*Exercise brief:*
Look through the entries below for the string "dataset", and copy each line where it is found.

*Records for this task:*
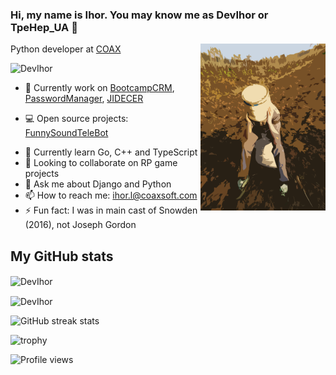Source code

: ### Hi, my name is Ihor. You may know me as DevIhor or TpeHep_UA 👋

<img align="right" src="https://github.com/DevIhor/DevIhor/blob/main/ava.png" width=200px />

Python developer at [COAX](https://coaxsoft.com) <p><img src="https://komarev.com/ghpvc/?username=DevIhor" alt="DevIhor" /></p>

- 🔭 Currently work on [BootcampCRM](https://github.com/DevIhor/BootcampCRM), [PasswordManager](https://github.com/DevIhor/PasswordManager), [JIDECER](https://github.com/DevIhor/JIDECER)
* 💻 Open source projects:
[FunnySoundTeleBot](https://github.com/DevIhor/FunnySoundTeleBot)
- 🌱 Currently learn Go, C++ and TypeScript
- 👯 Looking to collaborate on RP game projects
- 💬 Ask me about Django and Python
- 📫 How to reach me: ihor.l@coaxsoft.com
- ⚡ Fun fact: I was in main cast of Snowden (2016), not Joseph Gordon

## My GitHub stats
<p><img align="center" src="https://github-readme-stats.vercel.app/api/top-langs/?username=DevIhor&layout=compact&theme=dark" alt="DevIhor" /></p>
<p><img align="center" src="https://github-readme-stats.vercel.app/api?username=DevIhor&show_icons=true&count_private=true&theme=dark" alt="DevIhor" /></p>
<p><img src="https://github-readme-streak-stats.herokuapp.com/?user=DevIhor" alt="GitHub streak stats"></p>
<p><img src="https://github-profile-trophy.vercel.app/?username=DevIhor" alt="trophy"></p>
<p><img src="https://gpvc.arturio.dev/DevIhor" alt="Profile views"></p>
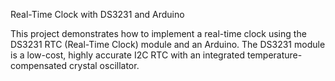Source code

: Real-Time Clock with DS3231 and Arduino

This project demonstrates how to implement a real-time clock using the DS3231 RTC (Real-Time Clock) module and an Arduino. The DS3231 module is a low-cost, highly accurate I2C RTC with an integrated temperature-compensated crystal oscillator.
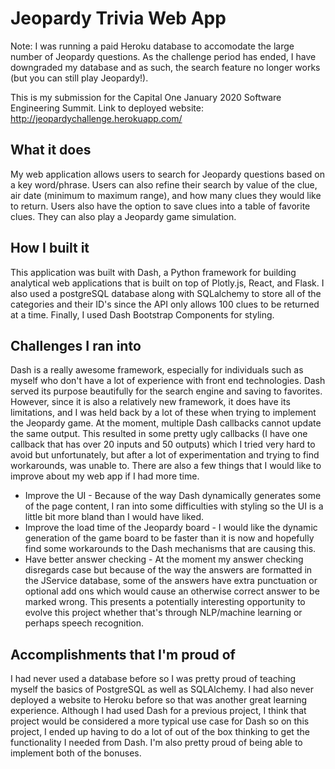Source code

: # Jeopardy Trivia Web App

Note: I was running a paid Heroku database to accomodate the large number of Jeopardy questions. As the challenge period has ended, I have downgraded my database and as such, the search feature no longer works (but you can still play Jeopardy!). 

This is my submission for the Capital One January 2020 Software Engineering Summit. 
Link to deployed website: http://jeopardychallenge.herokuapp.com/

## What it does
My web application allows users to search for Jeopardy questions based on a key word/phrase.
Users can also refine their search by value of the clue, air date (minimum to maximum range),
and how many clues they would like to return. Users also have the option to save clues into a 
table of favorite clues. They can also play a Jeopardy game simulation.

## How I built it
This application was built with Dash, a Python framework for building analytical web applications that
is built on top of Plotly.js, React, and Flask. I also used a postgreSQL database along with
SQLalchemy to store all of the categories and their ID's since the API only allows 100 clues to be
returned at a time. Finally, I used Dash Bootstrap Components for styling. 

## Challenges I ran into
Dash is a really awesome framework, especially for individuals such as myself who don't have a
lot of experience with front end technologies. Dash served its purpose beautifully for
the search engine and saving to favorites. However, since it is also a relatively new framework,
it does have its limitations, and I was held back by a lot of these when trying to implement the Jeopardy game. At the moment, multiple Dash callbacks cannot update the same
output. This resulted in some pretty ugly callbacks (I have one callback that has over 20 inputs and 50 outputs)
which I tried very hard to avoid but unfortunately, but after a lot of experimentation and trying to find
workarounds, was unable to. There are also a few things that I would like to improve about my web app if I had
more time. 

* Improve the UI - Because of the way Dash dynamically generates some of the page content, I ran into some
difficulties with styling so the UI is a little bit more bland than I would have liked. 
* Improve the load time of the Jeopardy board - I would like the dynamic generation of the game board
to be faster than it is now and hopefully find some workarounds to the Dash mechanisms
that are causing this.
* Have better answer checking - At the moment my answer checking disregards case but because of the way the answers are formatted
in the JService database, some of the answers have extra punctuation or optional add ons which would cause an otherwise correct answer
to be marked wrong. This presents a potentially interesting opportunity to evolve this project whether that's
through NLP/machine learning or perhaps speech recognition.

## Accomplishments that I'm proud of
I had never used a database before so I was pretty proud of teaching myself the basics of PostgreSQL as well as SQLAlchemy. 
I had also never deployed a website to Heroku before so that was another great learning experience. Although I had used Dash for a previous project,
I think that project would be considered a more typical use case for Dash so on this project, I ended up
having to do a lot of out of the box thinking to get the functionality I needed from Dash. I'm also pretty proud
of being able to implement both of the bonuses.



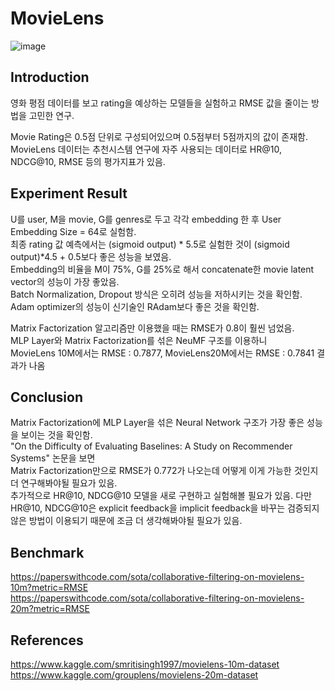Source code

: # MovieLens

![image](https://user-images.githubusercontent.com/87184009/127741772-e7dce7af-1d76-4720-a320-6a87f695c1c8.png)

## Introduction
영화 평점 데이터를 보고 rating을 예상하는 모델들을 실험하고 RMSE 값을 줄이는 방법을 고민한 연구.

Movie Rating은 0.5점 단위로 구성되어있으며 0.5점부터 5점까지의 값이 존재함. \
MovieLens 데이터는 추천시스템 연구에 자주 사용되는 데이터로 HR@10, NDCG@10, RMSE 등의 평가지표가 있음.

## Experiment Result
U를 user, M을 movie, G를 genres로 두고 각각 embedding 한 후 User Embedding Size = 64로 실험함. \
최종 rating 값 예측에서는 (sigmoid output) * 5.5로 실험한 것이 (sigmoid output)*4.5 + 0.5보다 좋은 성능을 보였음. \
Embedding의 비율을 M이 75%, G를 25%로 해서 concatenate한 movie latent vector의 성능이 가장 좋았음. \
Batch Normalization, Dropout 방식은 오히려 성능을 저하시키는 것을 확인함. \
Adam optimizer의 성능이 신기술인 RAdam보다 좋은 것을 확인함.

Matrix Factorization 알고리즘만 이용했을 때는 RMSE가 0.8이 훨씬 넘었음. \
MLP Layer와 Matrix Factorization를 섞은 NeuMF 구조를 이용하니 \
MovieLens 10M에서는 RMSE : 0.7877, MovieLens20M에서는 RMSE : 0.7841 결과가 나옴

## Conclusion
Matrix Factorization에 MLP Layer을 섞은 Neural Network 구조가 가장 좋은 성능을 보이는 것을 확인함. \
"On the Difficulty of Evaluating Baselines: A Study on Recommender Systems" 논문을 보면 \
Matrix Factorization만으로 RMSE가 0.772가 나오는데 어떻게 이게 가능한 것인지 더 연구해봐야될 필요가 있음. \
추가적으로 HR@10, NDCG@10 모델을 새로 구현하고 실험해볼 필요가 있음.
다만 HR@10, NDCG@10은 explicit feedback을 implicit feedback을 바꾸는 검증되지 않은 방법이 이용되기 때문에 조금 더 생각해봐야될 필요가 있음.

## Benchmark
https://paperswithcode.com/sota/collaborative-filtering-on-movielens-10m?metric=RMSE \
https://paperswithcode.com/sota/collaborative-filtering-on-movielens-20m?metric=RMSE

## References
https://www.kaggle.com/smritisingh1997/movielens-10m-dataset \
https://www.kaggle.com/grouplens/movielens-20m-dataset
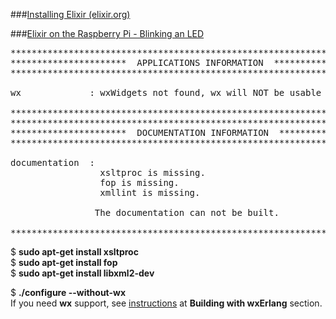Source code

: ###[Installing Elixir (elixir.org)](http://elixir-lang.org/install.html)

###[Elixir on the Raspberry Pi - Blinking an LED](https://wtfleming.github.io/2015/12/10/embedded-elixir-raspberry-pi/)

<pre>
*********************************************************************
**********************  APPLICATIONS INFORMATION  *******************
*********************************************************************

wx             : wxWidgets not found, wx will NOT be usable

*********************************************************************
*********************************************************************
**********************  DOCUMENTATION INFORMATION  ******************
*********************************************************************

documentation  : 
                 xsltproc is missing.
                 fop is missing.
                 xmllint is missing.

                The documentation can not be built.

*********************************************************************
</pre>

$ <b>sudo apt-get install xsltproc</b>   
$ <b>sudo apt-get install fop</b>    
$ <b>sudo apt-get install libxml2-dev</b>


$ <b>./configure --without-wx</b>    
If you need **wx** support, see [instructions](http://www.erlang.org/doc/installation_guide/INSTALL.html) at **Building with wxErlang** section.
 
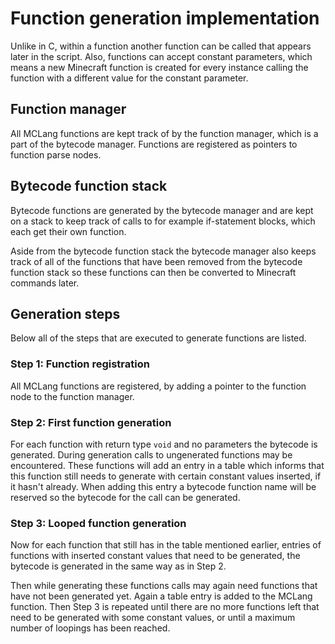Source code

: 
# Function generation implementation

Unlike in C, within a function another function can be called that appears later in the script. Also, functions can accept constant parameters, which means a new Minecraft function is created for every instance calling the function with a different value for the constant parameter.

## Function manager

All MCLang functions are kept track of by the function manager, which is a part of the bytecode manager. Functions are registered as pointers to function parse nodes.

## Bytecode function stack

Bytecode functions are generated by the bytecode manager and are kept on a stack to keep track of calls to for example if-statement blocks, which each get their own function.

Aside from the bytecode function stack the bytecode manager also keeps track of all of the functions that have been removed from the bytecode function stack so these functions can then be converted to Minecraft commands later.

## Generation steps

Below all of the steps that are executed to generate functions are listed.

### Step 1: Function registration

All MCLang functions are registered, by adding a pointer to the function node to the function manager.

### Step 2: First function generation

For each function with return type `void` and no parameters the bytecode is generated. During generation calls to ungenerated functions may be encountered. These functions will add an entry in a table which informs that this function still needs to generate with certain constant values inserted, if it hasn't already. When adding this entry a bytecode function name will be reserved so the bytecode for the call can be generated.

### Step 3: Looped function generation

Now for each function that still has in the table mentioned earlier, entries of functions with inserted constant values that need to be generated, the bytecode is generated in the same way as in Step 2.

Then while generating these functions calls may again need functions that have not been generated yet. Again a table entry is added to the MCLang function. Then Step 3 is repeated until there are no more functions left that need to be generated with some constant values, or until a maximum number of loopings has been reached.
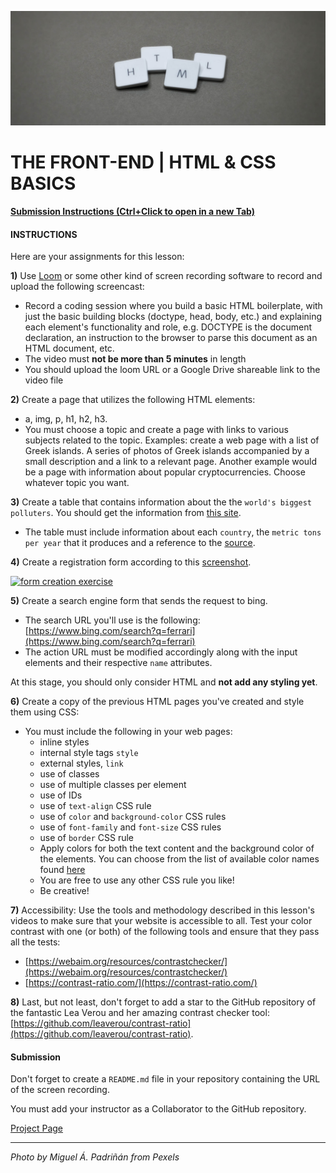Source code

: ![](README.jpg)

# THE FRONT-END | HTML & CSS BASICS

[**Submission Instructions (Ctrl+Click to open in a new Tab)**](https://github.com/SocialHackersAcademy/FrontEndCourseExercises/#instructions)

#### INSTRUCTIONS

Here are your assignments for this lesson:

**1)** Use [Loom](loom.com) or some other kind of screen recording software to record and upload the following screencast:
  - Record a coding session where you build a basic HTML boilerplate, with just the basic building blocks (doctype, head, body, etc.) and explaining each element's functionality and role, e.g. DOCTYPE is the document declaration, an instruction to the browser to parse this document as an HTML document, etc.
  - The video must **not be more than 5 minutes** in length
  - You should upload the loom URL or a Google Drive shareable link to the video file

**2)** Create a page that utilizes the following HTML elements:
  - a, img, p, h1, h2, h3.
  - You must choose a topic and create a page with links to various subjects related to the topic. Examples: create a web page with a list of Greek islands. A series of photos of Greek islands accompanied by a small description and a link to a relevant page. Another example would be a page with information about popular cryptocurrencies. Choose whatever topic you want.

**3)** Create a table that contains information about the the `world's biggest polluters`. You should get the information from [this site](https://gulfnews.com/photos/news/who-are-the-worlds-biggest-polluters-1.1572250802844?slide=1).
  - The table must include information about each `country`, the `metric tons per year` that it produces and a reference to the [source](http://www.globalcarbonatlas.org/en/CO2-emissions).

**4)** Create a registration form according to this [screenshot](/ASSETS/exercise-html-form-creation.jpg).

[![form creation exercise](/ASSETS/exercise-html-form-creation.jpg)](/ASSETS/exercise-html-form-creation.jpg)

**5)** Create a search engine form that sends the request to bing.
  - The search URL you'll use is the following: [https://www.bing.com/search?q=ferrari](https://www.bing.com/search?q=ferrari)
  - The action URL must be modified accordingly along with the input elements and their respective `name` attributes.

At this stage, you should only consider HTML and **not add any styling yet**.

**6)** Create a copy of the previous HTML pages you've created and style them using CSS:
  - You must include the following in your web pages:
    - inline styles
    - internal style tags `style`
    - external styles, `link`
    - use of classes
    - use of multiple classes per element
    - use of IDs
    - use of `text-align` CSS rule
    - use of `color` and `background-color` CSS rules
    - use of `font-family` and `font-size` CSS rules
    - use of `border` CSS rule
    - Apply colors for both the text content and the background color of the elements. You can choose from the list of available color names found [here](https://developer.mozilla.org/en-US/docs/Web/CSS/color_value#Color_keywords)
    - You are free to use any other CSS rule you like!
    - Be creative!

**7)** Accessibility: Use the tools and methodology described in this lesson's videos to make sure that your website is accessible to all. Test your color contrast with one (or both) of the following tools and ensure that they pass all the tests:
  - [https://webaim.org/resources/contrastchecker/](https://webaim.org/resources/contrastchecker/)
  - [https://contrast-ratio.com/](https://contrast-ratio.com/)

**8)** Last, but not least, don't forget to add a star to the GitHub repository of the fantastic Lea Verou and her amazing contrast checker tool: [https://github.com/leaverou/contrast-ratio](https://github.com/leaverou/contrast-ratio).

#### Submission

Don't forget to create a `README.md` file in your repository containing the URL of the screen recording.

You must add your instructor as a Collaborator to the GitHub repository.

[Project Page](https://athena.socialhackersacademy.org/topic/html-css-basics/)

---

_Photo by Miguel Á. Padriñán from Pexels_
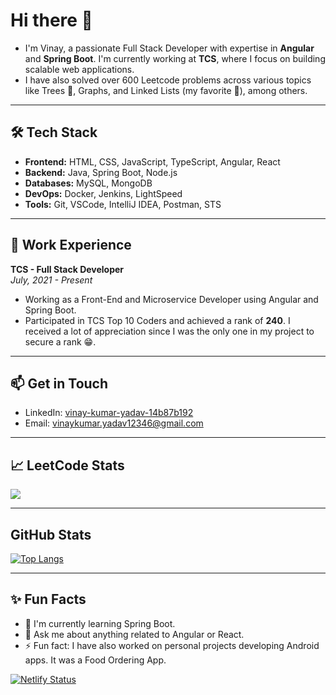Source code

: # Hi there 👋

- I'm Vinay, a passionate Full Stack Developer with expertise in **Angular** and **Spring Boot**. I'm currently working at **TCS**, where I focus on building scalable web applications.
- I have also solved over 600 Leetcode problems across various topics like Trees 🌲, Graphs, and Linked Lists (my favorite 🤩), among others.

---

## 🛠️ Tech Stack

- **Frontend:** HTML, CSS, JavaScript, TypeScript, Angular, React
- **Backend:** Java, Spring Boot, Node.js
- **Databases:** MySQL, MongoDB
- **DevOps:** Docker, Jenkins, LightSpeed
- **Tools:** Git, VSCode, IntelliJ IDEA, Postman, STS

---

## 💼 Work Experience

**TCS - Full Stack Developer**  
*July, 2021 - Present*  
- Working as a Front-End and Microservice Developer using Angular and Spring Boot.
- Participated in TCS Top 10 Coders and achieved a rank of **240**. I received a lot of appreciation since I was the only one in my project to secure a rank 😁.

---

## 📫 Get in Touch

- LinkedIn: [vinay-kumar-yadav-14b87b192](https://www.linkedin.com/in/vinay-kumar-yadav-14b87b192/)
- Email: [vinaykumar.yadav12346@gmail.com](mailto:vinaykumar.yadav12346@gmail.com)

---

## 📈 LeetCode Stats

![](https://leetcard.jacoblin.cool/YadavVicky?ext=heatmap)

---
## GitHub Stats

[![Top Langs](https://github-readme-stats.vercel.app/api/top-langs/?username=YadavVicky&layout=donut-vertical)](https://github.com/anuraghazra/github-readme-stats)

---

## ✨ Fun Facts

- 🌱 I'm currently learning Spring Boot.
- 💬 Ask me about anything related to Angular or React.
- ⚡ Fun fact: I have also worked on personal projects developing Android apps. It was a Food Ordering App.


[![Netlify Status](https://api.netlify.com/api/v1/badges/bcc9ae6b-1fc9-4413-9a0e-91994d308b2e/deploy-status)](https://app.netlify.com/sites/vinay-kumar-yadav-portfolio/deploys)
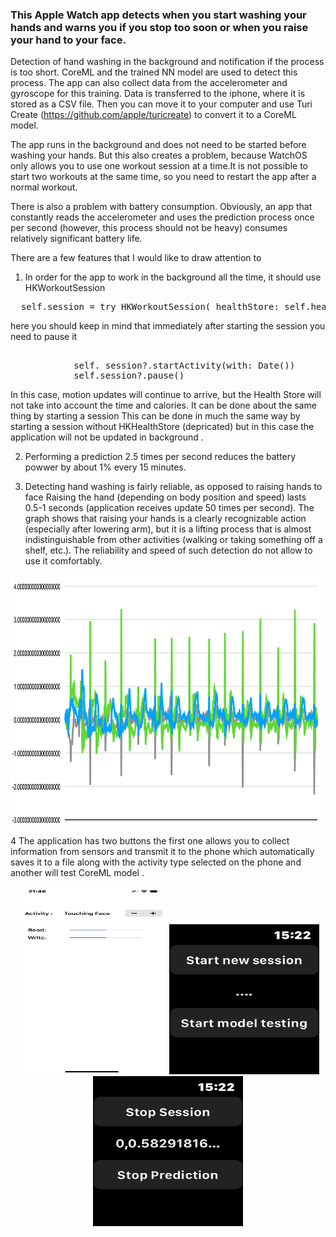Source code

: ### This Apple Watch app detects when you start washing your hands and warns you if you stop too soon or when you raise your hand to your face.

Detection of hand washing in the background and notification if the process is too short. CoreML and the trained NN model 
are used to detect this process. The app can also collect data from the accelerometer and gyroscope for this training. 
Data is transferred to the iphone, where it is stored as a CSV file. Then you can move it to your computer and use Turi Create (https://github.com/apple/turicreate) to convert it to a CoreML model.

The app runs in the background and does not need to be started before washing your hands.
But this also creates a problem, because WatchOS only allows you to use one workout session at a time.It is not possible to start two workouts at the same time, so you need to restart the app after a normal workout.

There is also a problem with battery consumption. 
Obviously, an app that constantly reads the accelerometer and uses the prediction process once per second
(however, this process should not be heavy) consumes relatively significant battery life.



There are a few features that I would like to draw attention to

1. In order for the app to work in the background all the time, it should use HKWorkoutSession
<pre>
  self.session = try HKWorkoutSession( healthStore: self.healthStore, configuration: configuration)
</pre>
here you should keep in mind that immediately after starting the session you need to pause it
<pre>

			self. session?.startActivity(with: Date())
			self.session?.pause()
</pre>

In this case, motion updates will continue to arrive, but the Health Store  will not take into account the time and calories. 
It can be done about the same thing by starting a session
This can be done in much the same way by starting a session without HKHealthStore (depricated) but in this case the application will not be updated in background .


2.  Performing a prediction 2.5 times per second reduces the battery powwer by about 1% every 15 minutes.


3. Detecting hand washing is fairly reliable, as opposed to raising hands to face
Raising the hand (depending on body position and speed) lasts 0.5-1 seconds (application receives update 50 times per second). The graph shows that raising your hands is a clearly recognizable action (especially after lowering arm), but it is a lifting process that is almost indistinguishable from other activities (walking or taking something off a shelf, etc.). The reliability and speed of such detection do not allow  to use it comfortably.

<p align="center">
  <img src="chart_1.png"  width="640" height="400" >
</p>

4 The application has two buttons the first one allows you to collect information from sensors and transmit it to the phone which automatically saves it to a file along with the activity type selected on the phone and another will test CoreML model .

<p align="center">
  <img src="phone_1.jpeg"  width="240" height="300" >
  <img src="watch_1.png"  width="240" height="240" >
  <img src="watch_2.png"  width="240" height="240" >
</p>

*Solved exercise:*
https://www.kaggle.com/smritisingh1997/movielens-10m-dataset \
https://www.kaggle.com/grouplens/movielens-20m-dataset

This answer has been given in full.